医学 胱抑素C 内科学 急性肾损伤 脂质运载蛋白 胃肠病学 置信区间 前瞻性队列研究 曲线下面积 肌酐 生物标志物 生物化学 化学
作者
Jason H. Greenberg,Michael Zappitelli,Yaqi Jia,Heather Thiessen‐Philbrook,Christina A. de Fontnouvelle,F. Perry Wilson,Steven G. Coca,Prasad Devarajan,Chirag R. Parikh
出处
期刊:Journal of The American Society of Nephrology 卷期号:29 (5): 1549-1556 被引量:90
标识
DOI:10.1681/asn.2017090989
摘要

Background As children progress to higher stages of AKI, the risk for adverse outcomes dramatically increases. No reliable methods exist to predict AKI progression in hospitalized children.
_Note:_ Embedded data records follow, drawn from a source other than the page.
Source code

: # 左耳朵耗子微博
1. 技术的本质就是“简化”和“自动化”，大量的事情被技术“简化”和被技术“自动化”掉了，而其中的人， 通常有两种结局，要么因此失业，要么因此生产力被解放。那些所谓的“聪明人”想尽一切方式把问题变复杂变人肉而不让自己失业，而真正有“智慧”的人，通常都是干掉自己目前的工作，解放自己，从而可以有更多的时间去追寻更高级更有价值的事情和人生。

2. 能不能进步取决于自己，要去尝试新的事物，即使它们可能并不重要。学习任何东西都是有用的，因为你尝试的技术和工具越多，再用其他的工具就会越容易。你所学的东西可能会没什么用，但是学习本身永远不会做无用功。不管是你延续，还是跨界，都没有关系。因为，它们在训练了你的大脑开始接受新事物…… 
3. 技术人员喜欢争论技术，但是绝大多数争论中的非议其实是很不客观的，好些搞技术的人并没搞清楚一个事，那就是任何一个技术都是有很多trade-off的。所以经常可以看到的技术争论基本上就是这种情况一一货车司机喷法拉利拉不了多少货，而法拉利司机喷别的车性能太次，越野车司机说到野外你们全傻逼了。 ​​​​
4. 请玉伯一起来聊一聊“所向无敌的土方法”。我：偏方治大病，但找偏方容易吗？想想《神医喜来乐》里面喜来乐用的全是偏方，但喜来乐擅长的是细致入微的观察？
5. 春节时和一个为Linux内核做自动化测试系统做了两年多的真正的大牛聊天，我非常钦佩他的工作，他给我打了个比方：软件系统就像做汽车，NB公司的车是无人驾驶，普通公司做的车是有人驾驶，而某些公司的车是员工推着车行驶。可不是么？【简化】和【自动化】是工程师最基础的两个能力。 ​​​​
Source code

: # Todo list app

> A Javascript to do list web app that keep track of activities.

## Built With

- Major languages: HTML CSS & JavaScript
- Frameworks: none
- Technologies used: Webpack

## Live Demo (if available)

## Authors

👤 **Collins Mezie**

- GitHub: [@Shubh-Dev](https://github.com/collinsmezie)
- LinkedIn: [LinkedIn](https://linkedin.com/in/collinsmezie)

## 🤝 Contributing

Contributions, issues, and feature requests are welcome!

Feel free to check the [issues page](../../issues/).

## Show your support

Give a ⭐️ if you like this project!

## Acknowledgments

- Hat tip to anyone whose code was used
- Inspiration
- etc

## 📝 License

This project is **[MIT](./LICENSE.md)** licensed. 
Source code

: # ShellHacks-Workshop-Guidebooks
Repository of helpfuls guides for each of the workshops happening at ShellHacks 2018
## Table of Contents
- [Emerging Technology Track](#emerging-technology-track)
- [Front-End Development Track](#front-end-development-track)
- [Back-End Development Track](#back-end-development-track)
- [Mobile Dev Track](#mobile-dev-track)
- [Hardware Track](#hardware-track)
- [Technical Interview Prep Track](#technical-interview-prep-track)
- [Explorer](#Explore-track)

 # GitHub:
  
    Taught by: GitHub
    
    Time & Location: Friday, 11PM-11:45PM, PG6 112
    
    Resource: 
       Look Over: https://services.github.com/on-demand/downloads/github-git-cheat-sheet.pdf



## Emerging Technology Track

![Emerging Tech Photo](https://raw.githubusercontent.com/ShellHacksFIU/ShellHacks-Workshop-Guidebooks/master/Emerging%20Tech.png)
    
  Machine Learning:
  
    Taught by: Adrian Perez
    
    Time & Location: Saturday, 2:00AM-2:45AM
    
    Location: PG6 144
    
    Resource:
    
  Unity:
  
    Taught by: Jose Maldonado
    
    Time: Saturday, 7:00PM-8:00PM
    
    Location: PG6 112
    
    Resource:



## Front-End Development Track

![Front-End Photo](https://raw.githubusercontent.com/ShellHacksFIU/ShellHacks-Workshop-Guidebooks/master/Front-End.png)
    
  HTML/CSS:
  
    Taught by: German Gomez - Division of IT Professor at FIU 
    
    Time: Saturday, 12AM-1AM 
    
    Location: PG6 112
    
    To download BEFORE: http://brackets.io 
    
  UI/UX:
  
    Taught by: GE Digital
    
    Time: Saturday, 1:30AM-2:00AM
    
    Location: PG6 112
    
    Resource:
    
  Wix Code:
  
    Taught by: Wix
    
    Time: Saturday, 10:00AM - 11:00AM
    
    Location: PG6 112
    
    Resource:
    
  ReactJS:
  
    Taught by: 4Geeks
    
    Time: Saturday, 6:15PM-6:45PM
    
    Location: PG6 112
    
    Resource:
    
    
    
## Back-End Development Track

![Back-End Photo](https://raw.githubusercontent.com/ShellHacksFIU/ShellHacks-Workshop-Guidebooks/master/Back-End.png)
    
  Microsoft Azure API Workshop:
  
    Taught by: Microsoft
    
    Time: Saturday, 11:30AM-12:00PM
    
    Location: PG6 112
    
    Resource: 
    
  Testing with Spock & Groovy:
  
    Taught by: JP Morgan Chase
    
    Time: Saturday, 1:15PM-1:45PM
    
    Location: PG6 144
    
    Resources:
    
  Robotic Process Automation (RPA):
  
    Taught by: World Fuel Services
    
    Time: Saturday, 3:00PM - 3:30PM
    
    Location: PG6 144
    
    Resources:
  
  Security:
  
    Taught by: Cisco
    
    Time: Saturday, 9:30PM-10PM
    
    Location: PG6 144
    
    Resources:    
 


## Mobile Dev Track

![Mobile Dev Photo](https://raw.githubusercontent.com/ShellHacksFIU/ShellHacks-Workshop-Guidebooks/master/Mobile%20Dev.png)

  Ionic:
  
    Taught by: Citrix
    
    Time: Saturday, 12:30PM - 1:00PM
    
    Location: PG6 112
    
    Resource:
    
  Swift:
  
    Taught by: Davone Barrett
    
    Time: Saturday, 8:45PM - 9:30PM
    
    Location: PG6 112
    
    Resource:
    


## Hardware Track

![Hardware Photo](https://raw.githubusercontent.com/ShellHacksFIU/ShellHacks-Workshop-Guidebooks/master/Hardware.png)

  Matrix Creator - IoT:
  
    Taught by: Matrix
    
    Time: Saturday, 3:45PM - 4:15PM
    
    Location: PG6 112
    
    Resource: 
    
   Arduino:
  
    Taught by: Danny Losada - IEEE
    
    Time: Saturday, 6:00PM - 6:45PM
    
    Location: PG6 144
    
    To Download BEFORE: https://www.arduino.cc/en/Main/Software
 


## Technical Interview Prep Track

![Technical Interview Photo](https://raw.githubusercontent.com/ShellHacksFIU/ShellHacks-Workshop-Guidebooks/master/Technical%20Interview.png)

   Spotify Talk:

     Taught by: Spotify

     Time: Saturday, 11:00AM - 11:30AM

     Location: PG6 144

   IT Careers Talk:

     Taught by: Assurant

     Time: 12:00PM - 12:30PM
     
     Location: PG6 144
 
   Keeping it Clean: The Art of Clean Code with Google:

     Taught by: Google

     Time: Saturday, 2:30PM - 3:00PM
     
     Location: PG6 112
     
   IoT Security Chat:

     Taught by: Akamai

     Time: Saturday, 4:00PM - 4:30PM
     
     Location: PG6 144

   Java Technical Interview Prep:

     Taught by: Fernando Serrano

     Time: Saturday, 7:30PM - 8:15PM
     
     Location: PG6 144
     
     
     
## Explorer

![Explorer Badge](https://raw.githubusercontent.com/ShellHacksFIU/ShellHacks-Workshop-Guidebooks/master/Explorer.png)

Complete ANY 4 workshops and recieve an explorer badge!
To determine if biomarkers of inflammation and kidney injury can predict AKI progression, we conducted a three-center prospective cohort study of children undergoing cardiopulmonary bypass.Methods On the first day of serum creatinine-defined AKI, we measured urine biomarkers (neutrophil gelatinase-associated lipocalin [NGAL], IL-18, kidney injury molecule 1, liver fatty acid binding protein [L-FABP], albumin, and cystatin C) and plasma biomarkers (IFN, IL-1, IL-2, IL-4, IL-6, IL-8, IL-10, IL-12, IL-13, TNF-α, NGAL, and cystatin C). We defined AKI progression as a worsening of AKI stage or persisting stage 3 AKI (≥2 consecutive days).Results In all, 176 of 408 (43%) children developed postoperative AKI. Among the children with AKI, we diagnosed stages 1, 2, and 3 AKI in 145 (82.5%), 25 (14%), and six (3.5%) children, respectively, on the first day of AKI; 28 (7%) children had AKI progression. On the first day of AKI, nine of 17 biomarkers were significantly higher in patients with than without AKI progression. Urine L-FABP (among injury biomarkers) and plasma IL-8 (among inflammatory biomarkers) had the highest discrimination for AKI progression: optimism-corrected area under the curve, 0.70; 95% confidence interval, 0.58 to 0.81 and optimism-corrected area under the curve, 0.80; 95% confidence interval, 0.69 to 0.91, respectively.Conclusions If validated in additional cohorts, plasma IL-8 could be used to improve clinical care and guide enrollment in therapeutic trials of AKI.